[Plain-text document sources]
# # # # #

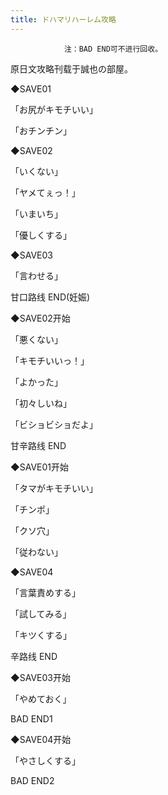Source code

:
 ```yaml
---
title: ドハマリハーレム攻略
---
```


                注：BAD END可不进行回收。

原日文攻略刊载于誠也の部屋。



◆SAVE01

「お尻がキモチいい」

「おチンチン」

◆SAVE02

「いくない」

「ヤメてぇっ！」

「いまいち」

「優しくする」

◆SAVE03

「言わせる」



甘口路线 END(妊娠)



◆SAVE02开始

「悪くない」

「キモチいいっ！」

「よかった」

「初々しいね」

「ビショビショだよ」



甘辛路线 END



◆SAVE01开始

「タマがキモチいい」

「チンポ」

「クソ穴」

「従わない」

◆SAVE04

「言葉責めする」

「試してみる」

「キツくする」



辛路线 END



◆SAVE03开始

「やめておく」



BAD END1



◆SAVE04开始

「やさしくする」



BAD END2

# # # # #

### DESCRIPTION OF THE TASK
Retype every entry exactly as written. Leave the pictures out.

### ANSWER SPACE
Source code

:
 ```yaml
---
title: ドハマリハーレム攻略
---
```


                注：BAD END可不进行回收。

原日文攻略刊载于誠也の部屋。



◆SAVE01

「お尻がキモチいい」

「おチンチン」

◆SAVE02

「いくない」

「ヤメてぇっ！」

「いまいち」

「優しくする」

◆SAVE03

「言わせる」



甘口路线 END(妊娠)



◆SAVE02开始

「悪くない」

「キモチいいっ！」

「よかった」

「初々しいね」

「ビショビショだよ」



甘辛路线 END



◆SAVE01开始

「タマがキモチいい」

「チンポ」

「クソ穴」

「従わない」

◆SAVE04

「言葉責めする」

「試してみる」

「キツくする」



辛路线 END



◆SAVE03开始

「やめておく」



BAD END1



◆SAVE04开始

「やさしくする」



BAD END2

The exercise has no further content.